Managing means more than barking orders. Personality, even charisma, is an important part of the leadership skill set. So are compassion, sensitivity, benevolence, and kindness.

(originally published by Booz & Company)
The Human(e) Factor - Nurturing a Leadership Culture
Illustration by Nicholas Wilton

When a company is an enormous success — or a dismal failure — there’s usually someone at the top who is responsible. Regardless of the size of the enterprise, this one executive puts together a leadership team, a group of individuals who are all going in the same direction and, as far as customers and suppliers are concerned, operate as one. When the team works successfully, the executive properly takes credit. When it fails, the executive takes the fall.

Selecting and training the right kind of team members is one of top management’s most important tasks. And it requires not just practical business experience, but compassion, sensitivity, benevolence, and kindness — or, in one word, humaneness.

If humaneness is an important trait in executive teams, how can a top manager make certain that his or her colleagues don’t just pay lip service to this managerial attribute, but rather incorporate it into daily routines and use it as a yardstick for performance?

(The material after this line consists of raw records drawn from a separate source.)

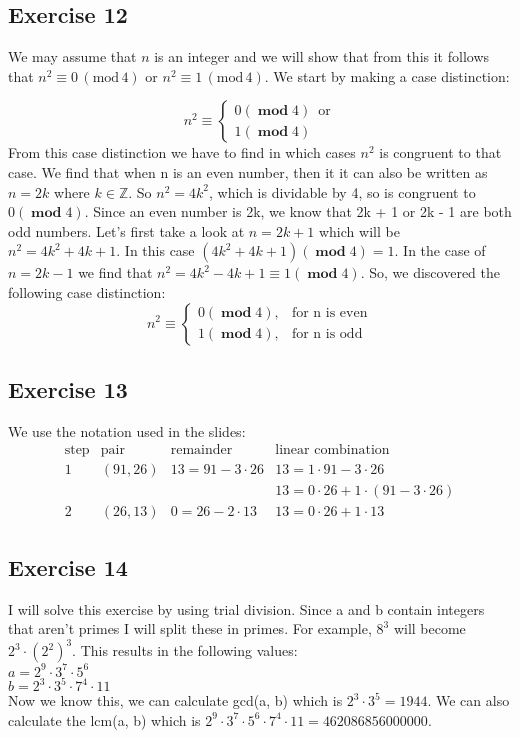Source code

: \documentclass[a4paper]{article}
\newcommand{\exercise}[2]{\subsection*{Exercise #1}{#2}}
\newcommand{\ZZ}{\ensuremath{\mathbb{Z}}}
\DeclareMathOperator{\emod}{\mathbf{mod}}
\newcommand{\tmod}{\mbox{mod}\xspace}
\begin{document}
\exercise{12}{%
We may assume that $n$ is an integer
and we will show that from this it follows that
$n^2 \equiv 0 \, (\tmod\, 4)$ %
or
$n^2 \equiv 1 \, (\tmod\, 4)$.
We start by making a case distinction:

\begin{equation}
    n^2 \equiv
    \begin{cases*}
        0(\emod 4)
        \enspace \text{or} \\
        1(\emod 4)
    \end{cases*}
  \end{equation}
  From this case distinction we have to find in which cases $n^2$ is congruent to that case. We find that when n is an even number, then it it can also be written as $n = 2k$ where $k \in  \ZZ$. So $n^2 = 4k^2$, which is dividable by 4, so is congruent to $0 (\emod 4)$. Since an even number is 2k, we know that 2k + 1 or 2k - 1 are both odd numbers. Let's first take a look at $n = 2k + 1$ which will be $n^2 = 4k^2 + 4k + 1$. In this case $(4k^2 + 4k + 1)(\emod 4) = 1$. In the case of $n = 2k - 1$ we find that $n^2 = 4k^2 - 4k + 1 \equiv 1(\emod 4)$. So, we discovered the following case distinction:
\begin{equation}
    n^2 \equiv
    \begin{cases*}
        0(\emod 4), & \text{for n is even}   \\
        1(\emod 4), & \text{for n is odd}
    \end{cases*}
  \end{equation}
}

\exercise{13}{%
We use the notation used in the slides:
\[
\begin{array}{c|c|c|l}
\mbox{step} & \mbox{pair} & \mbox{remainder} & \mbox{linear combination}
\\ \hline
1 & (91,26)     & 13 = 91 - 3 \cdot 26  & 13 = 1 \cdot 91 - 3 \cdot 26 \\
  &             &                       & 13 = 0 \cdot 26 + 1 \cdot (91 - 3 \cdot 26) \\
2 & (26, 13)    & 0 = 26 - 2 \cdot 13       & 13 = 0 \cdot 26 + 1 \cdot 13
\end{array}
\]
}

\exercise{14}{%
I will solve this exercise by using trial division. Since a and b contain integers that aren't primes I will split these in primes. For example, $8^3$ will become $2^3 \cdot (2^2)^3$. This results in the following values: \\
$a = 2^9 \cdot 3^7 \cdot 5^6$ \\
$b = 2^3 \cdot 3^5 \cdot 7^4 \cdot 11$ \\
Now we know this, we can calculate gcd(a, b) which is $2^3 \cdot 3^5 = 1944$. We can also calculate the lcm(a, b) which is $2^9 \cdot 3^7 \cdot 5^6 \cdot 7^4 \cdot 11 = 462086856000000$.
}
\end{document}
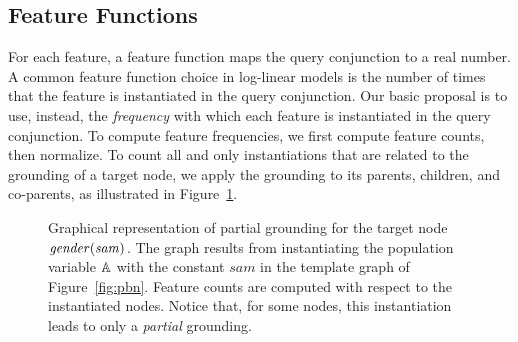 \documentclass[twoside,11pt]{article}
\newcommand{\point}[1]{\noindent\emph{#1}.}
\begin{document}


\subsection{Feature Functions} \label{sec:predictors}
For each feature, a feature function maps the query conjunction to a real number. A common feature function choice in log-linear models is the number of times that the feature is instantiated in the query conjunction. 
Our basic proposal is to use, instead, the {\em frequency} with which each feature
is instantiated in the query conjunction. 
%
To compute feature frequencies, we first compute feature counts, then normalize.
To count all and only instantiations that are related to the grounding of a target node, we apply the grounding to its parents, children, and co-parents, as illustrated in Figure~\ref{fig:regress}. 


\begin{figure}
\vspace{-0.5cm}
\begin{center}
\caption{Graphical representation of partial grounding for the target node $\it{gender}(sam)$. The graph results from instantiating the population variable $\mathbb{A}$ with the constant $sam$ in the template graph of Figure~\ref{fig:pbn}. Feature counts are computed with respect to the instantiated nodes. Notice that, for some nodes, this instantiation leads to only a {\em partial} grounding.
\label{fig:regress}}
\end{center}
\end{figure}
\end{document}
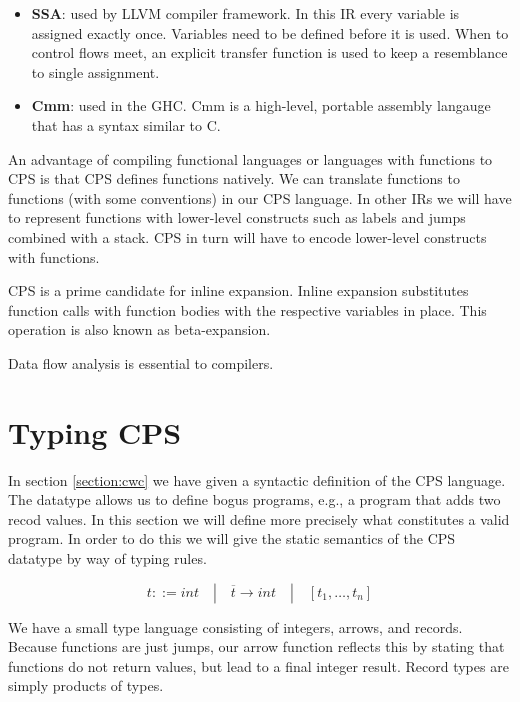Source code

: \begin{itemize}
\item \textbf{SSA}\autocite{DBLP:journals/toplas/CytronFRWZ91}: used by LLVM\autocite{llvmlangref} compiler framework. In this \ac{IR} every variable is assigned exactly once. Variables need to be defined before it is used. When to control flows meet, an explicit transfer function is used to keep a resemblance to single assignment.
\item \textbf{Cmm}\autocite{DBLP:conf/ppdp/JonesRR99, haskellcmm}: used in the \ac{GHC}. Cmm is a high-level, portable assembly langauge that has a syntax similar to C.
\end{itemize}

An advantage of compiling functional languages or languages with functions to \ac{CPS} is that \ac{CPS} defines functions natively. We can translate functions to functions (with some conventions) in our \ac{CPS} language. In other \acp{IR} we will have to represent functions with lower-level constructs such as labels and jumps combined with a stack. \ac{CPS} in turn will have to encode lower-level constructs with functions.

\ac{CPS} is a prime candidate for inline expansion. Inline expansion substitutes function calls with function bodies with the respective variables in place. This operation is also known as beta-expansion.

Data flow analysis is essential to compilers. 

\section{\label{section:cpstype}Typing CPS}
In section \ref{section:cwc} we have given a syntactic definition of the \ac{CPS} language. The datatype allows us to define bogus programs, e.g., a program that adds two recod values. In this section we will define more precisely what constitutes a valid program. In order to do this we will give the static semantics of the \ac{CPS} datatype by way of typing rules\autocite{DBLP:conf/popl/MorrisettWCG98, DBLP:conf/pldi/Chlipala07}.

\begin{equation*}
t ::= int \quad | \quad \overline{t} \to int \quad | \quad [t_1, \dots, t_n]
\end{equation*}

We have a small type language consisting of integers, arrows, and records. Because functions are just jumps, our arrow function reflects this by stating that functions do not return values, but lead to a final integer result. Record types are simply products of types.

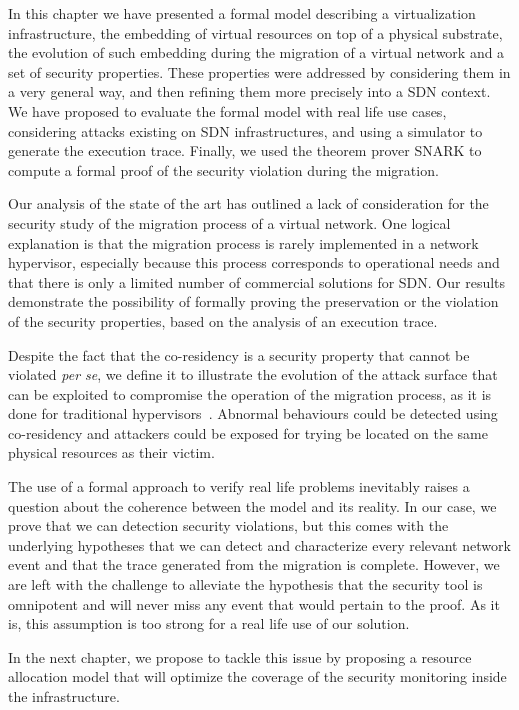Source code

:     In this chapter we have presented a formal model describing a virtualization infrastructure, the embedding of virtual resources on top of a physical substrate, the evolution of such embedding during the migration of a virtual network and a set of security properties. These properties were addressed by considering them in a very general way, and then refining them more precisely into a SDN context. We have proposed to evaluate the formal model with real life use cases, considering attacks existing on SDN infrastructures, and using a simulator to generate the execution trace. Finally, we used the theorem prover SNARK to compute a formal proof of the security violation during the migration.

Our analysis of the state of the art has outlined a lack of consideration for the security study of the migration process of a virtual network.
One logical explanation is that the migration process is rarely implemented in a network hypervisor, especially because this process corresponds to operational needs and that there is only a limited number of commercial solutions for SDN.
Our results demonstrate the possibility of formally proving the preservation or the violation of the security properties, based on the analysis of an execution trace.

Despite the fact that the co-residency is a security property that cannot be violated \textit{per se}, we define it to illustrate the evolution of the attack surface that can be exploited to compromise the operation of the migration process, as it is done for traditional hypervisors~\cite{stalling-atya2017,malicious-atya2017}.
Abnormal behaviours could be detected using co-residency and attackers could be exposed for trying be located on the same physical resources as their victim. 

The use of a formal approach to verify real life problems inevitably raises a question about the coherence between the model and its reality.
In our case, we prove that we can detection security violations, but this comes with the underlying hypotheses that we can detect and characterize every relevant network event and that the trace generated from the migration is complete. However, we are left with the challenge to alleviate the hypothesis that the security tool is omnipotent and will never miss any event that would pertain to the proof. As it is, this assumption is too strong for a real life use of our solution.

In the next chapter, we propose to tackle this issue by proposing a resource allocation model that will optimize the coverage of the security monitoring inside the infrastructure.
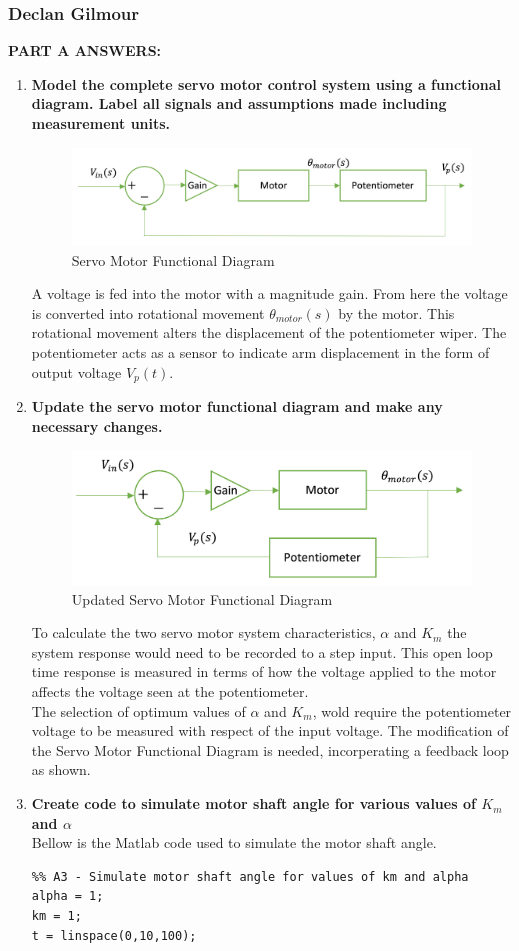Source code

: \documentclass[11pt,a4paper]{article}
\begin{document}
\pagebreak
\subsubsection{Declan Gilmour}
\textbf{PART A ANSWERS:}
\begin{enumerate}
	\item \textbf{Model the complete servo motor control system using a functional diagram. Label all signals and assumptions made including measurement units.}
	\begin{figure}[H]
	\centering
	\includegraphics[width=.8\textwidth]{PreDec/A1.png}
	\caption{\label{fig:rand}Servo Motor Functional Diagram}
	\end{figure} 
	A voltage is fed into the motor with a magnitude gain. From here the voltage is converted into rotational movement $\theta_{motor}(s)$ by the motor.
	This rotational movement alters the displacement of the potentiometer wiper. The potentiometer acts as a sensor to indicate arm displacement in the form of output voltage $V_p(t)$.
	\item\textbf{Update the servo motor functional diagram and make any necessary changes.}
	\begin{figure}[H]
	\centering
	\includegraphics[width=.8\textwidth]{PreDec/A2.png}
	\caption{\label{fig:rand}Updated Servo Motor Functional Diagram}
	\end{figure}
	To calculate the two servo motor system characteristics, $\alpha$ and $K_m$ the system response would need to be recorded to a step input. This open loop time response is measured in terms of how the voltage applied to the motor affects the voltage seen at the potentiometer.\\
	The selection of optimum values of $\alpha$ and $K_m$, wold require the potentiometer voltage to be measured with respect of the input voltage. The modification of the Servo Motor Functional Diagram is needed, incorperating a feedback loop as shown.  
\pagebreak
	\item\textbf{Create code to simulate motor shaft angle for various values of $K_m$ and $\alpha$}\\
	Bellow is the Matlab code used to simulate the motor shaft angle.
	\begin{lstlisting}
%% A3 - Simulate motor shaft angle for values of km and alpha
alpha = 1;
km = 1;
t = linspace(0,10,100);


\end{lstlisting}
\end{enumerate}
\end{document}
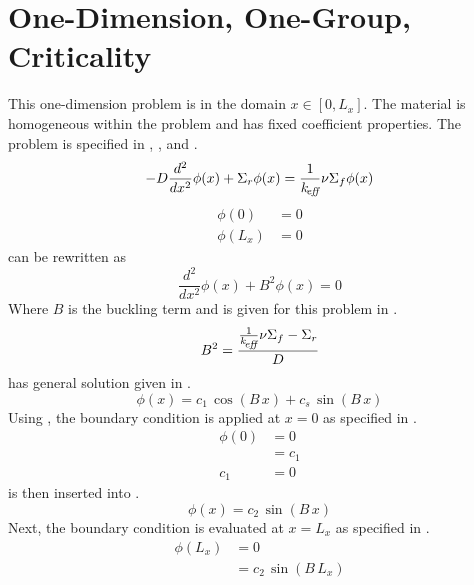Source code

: \section{One-Dimension, One-Group, Criticality} 
  \label{sec:deriv_1d1g}
  This one-dimension problem is in the domain $x \in [0,L_x]$. The material
  is homogeneous within the problem and has fixed coefficient properties. The
  problem is specified in , , and
  .
  \begin{equation}
    \label{eq:1d1g}
    -D \frac{d^2}{dx^2} \phi(x) + \Sigma_r \phi(x) = 
      \frac{1}{k_{\!\mbox{\scriptsize \em eff}}} \nu \Sigma_f \phi(x)
  \end{equation}
  \begin{align}
    \label{eq:1d1g_bc1}
    \phi(0) &= 0 \\
    \label{eq:1d1g_bc2}
    \phi(L_x) &= 0
  \end{align}
   can be rewritten as
  \begin{equation}
    \label{eq:1d1g_buckle}
    \frac{d^2}{dx^2} \phi(x) + B^2 \phi(x) = 0
  \end{equation}
  Where $B$ is the buckling term and is given for this problem in
  .
  \begin{equation}
    \label{eq:1d1g_b2}
    B^2 = \frac{\frac{1}{k_{\!\mbox{\scriptsize \em eff}}} \nu \Sigma_f - \Sigma_r}{D}
  \end{equation}
   has general solution given in .
  \begin{equation}
    \label{eq:1d1g_general}
    \phi(x) = c_1 \, \cos(B \, x) + c_s \, \sin(B \, x)
  \end{equation}
  Using , the boundary condition is applied at $x=0$ as
  specified in .
  \begin{align}
    \phi(0) &= 0 \\
    &= c_1 \\
    \label{eq:1d1g_c1}
    c_1 &= 0
  \end{align}
   is then inserted into .
  \begin{equation}
    \label{eq:1d1g_sin}
    \phi(x) = c_2 \, \sin(B \, x)
  \end{equation}
  Next, the boundary condition is evaluated at $x=L_x$ as specified in
  .
  \begin{align}
    \phi(L_x) &= 0 \\
    &= c_2 \, \sin(B \, L_x)
  \end{align}
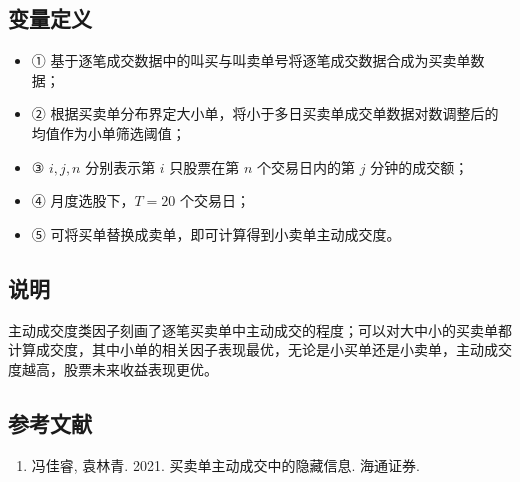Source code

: \documentclass{article}
\begin{document}
\subsection{变量定义}
\begin{itemize}
    \item ① 基于逐笔成交数据中的叫买与叫卖单号将逐笔成交数据合成为买卖单数据；
    \item ② 根据买卖单分布界定大小单，将小于多日买卖单成交单数据对数调整后的均值作为小单筛选阈值；
    \item ③ \( i, j, n \) 分别表示第 \( i \) 只股票在第 \( n \) 个交易日内的第 \( j \) 分钟的成交额；
    \item ④ 月度选股下，\( T=20 \) 个交易日；
    \item ⑤ 可将买单替换成卖单，即可计算得到小卖单主动成交度。
\end{itemize}

\subsection{说明}
主动成交度类因子刻画了逐笔买卖单中主动成交的程度；可以对大中小的买卖单都计算成交度，其中小单的相关因子表现最优，无论是小买单还是小卖单，主动成交度越高，股票未来收益表现更优。

\subsection{参考文献}
\begin{enumerate}
    \item 冯佳睿, 袁林青. 2021. 买卖单主动成交中的隐藏信息. 海通证券.
\end{enumerate}
\end{document}
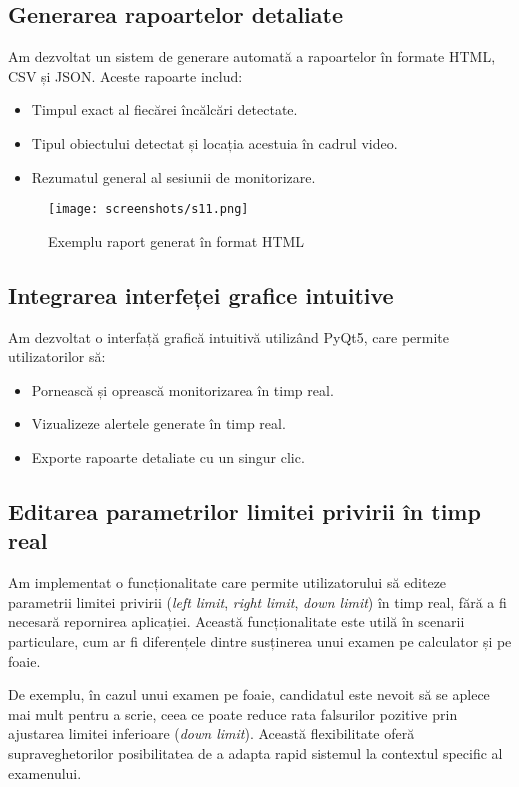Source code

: \documentclass[12pt,a4paper]{article}
\begin{document}
\subsection{Generarea rapoartelor detaliate}
Am dezvoltat un sistem de generare automată a rapoartelor în formate HTML, CSV și JSON. Aceste rapoarte includ:
\begin{itemize}
    \item Timpul exact al fiecărei încălcări detectate.
    \item Tipul obiectului detectat și locația acestuia în cadrul video.
    \item Rezumatul general al sesiunii de monitorizare.
\end{itemize}

\begin{figure}[H]
    \centering
    \texttt{[image: screenshots/s11.png]}
    \caption{Exemplu raport generat în format HTML} 
\end{figure}

\subsection{Integrarea interfeței grafice intuitive}
Am dezvoltat o interfață grafică intuitivă utilizând PyQt5, care permite utilizatorilor să:
\begin{itemize}
    \item Pornească și oprească monitorizarea în timp real.
    \item Vizualizeze alertele generate în timp real.
    \item Exporte rapoarte detaliate cu un singur clic.
\end{itemize}

\subsection{Editarea parametrilor limitei privirii în timp real}
Am implementat o funcționalitate care permite utilizatorului să editeze parametrii limitei privirii (\textit{left limit}, \textit{right limit}, \textit{down limit}) în timp real, fără a fi necesară repornirea aplicației. Această funcționalitate este utilă în scenarii particulare, cum ar fi diferențele dintre susținerea unui examen pe calculator și pe foaie. 

De exemplu, în cazul unui examen pe foaie, candidatul este nevoit să se aplece mai mult pentru a scrie, ceea ce poate reduce rata falsurilor pozitive prin ajustarea limitei inferioare (\textit{down limit}). Această flexibilitate oferă supraveghetorilor posibilitatea de a adapta rapid sistemul la contextul specific al examenului.
\end{document}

Helmut Maucher, the grand old man of Nestlé SA, found his answer in his description of a strong manager. He once observed that personality, responsibility, and intelligence — attributes that have been in demand for at least a thousand years — still are the prevailing characteristics of leadership. Additionally, Mr. Maucher added, management skills should be enhanced with other characteristics: first, a blend of courage, nerve, and calmness; and, second, the ability to communicate internally and externally. Alfred Herrhausen, a Deutsche Bank AG board member, once articulated his credo for the successful manager: “One has to say what one thinks, do what one says, and be what one does.” When humaneness radiates from the top, it works its way through the rank and file.

It’s as simple as this: Managers who want to succeed in a networked, knowledge-based world must be able to communicate with co-workers. “In difficult times,” executive search consultants Heidrick & Struggles-Mülder & Partner concluded in a recent survey, “the manager must be able to set clear rules. In day-to-day business, however, the manager is well-advised to talk with the staff and learn from them, for they are highly qualified knowledge workers who are indispensable for the future of the company.” Strong communication is based on the integral attributes of humaneness — compassion, sensitivity, benevolence, and kindness. The most successful manager has a broad perspective encompassing not only financial topics, but cultural understanding as well. This manager recognizes the specialized talents of different people and keeps their needs in mind. And he includes their networks and interdependencies in the social fabric of the company. To do so — to make best use of team members’ skills and talents — the manager must learn the internal machinations of the workplace. To do all of this properly means working hard to learn skills that go far beyond spreadsheet analysis.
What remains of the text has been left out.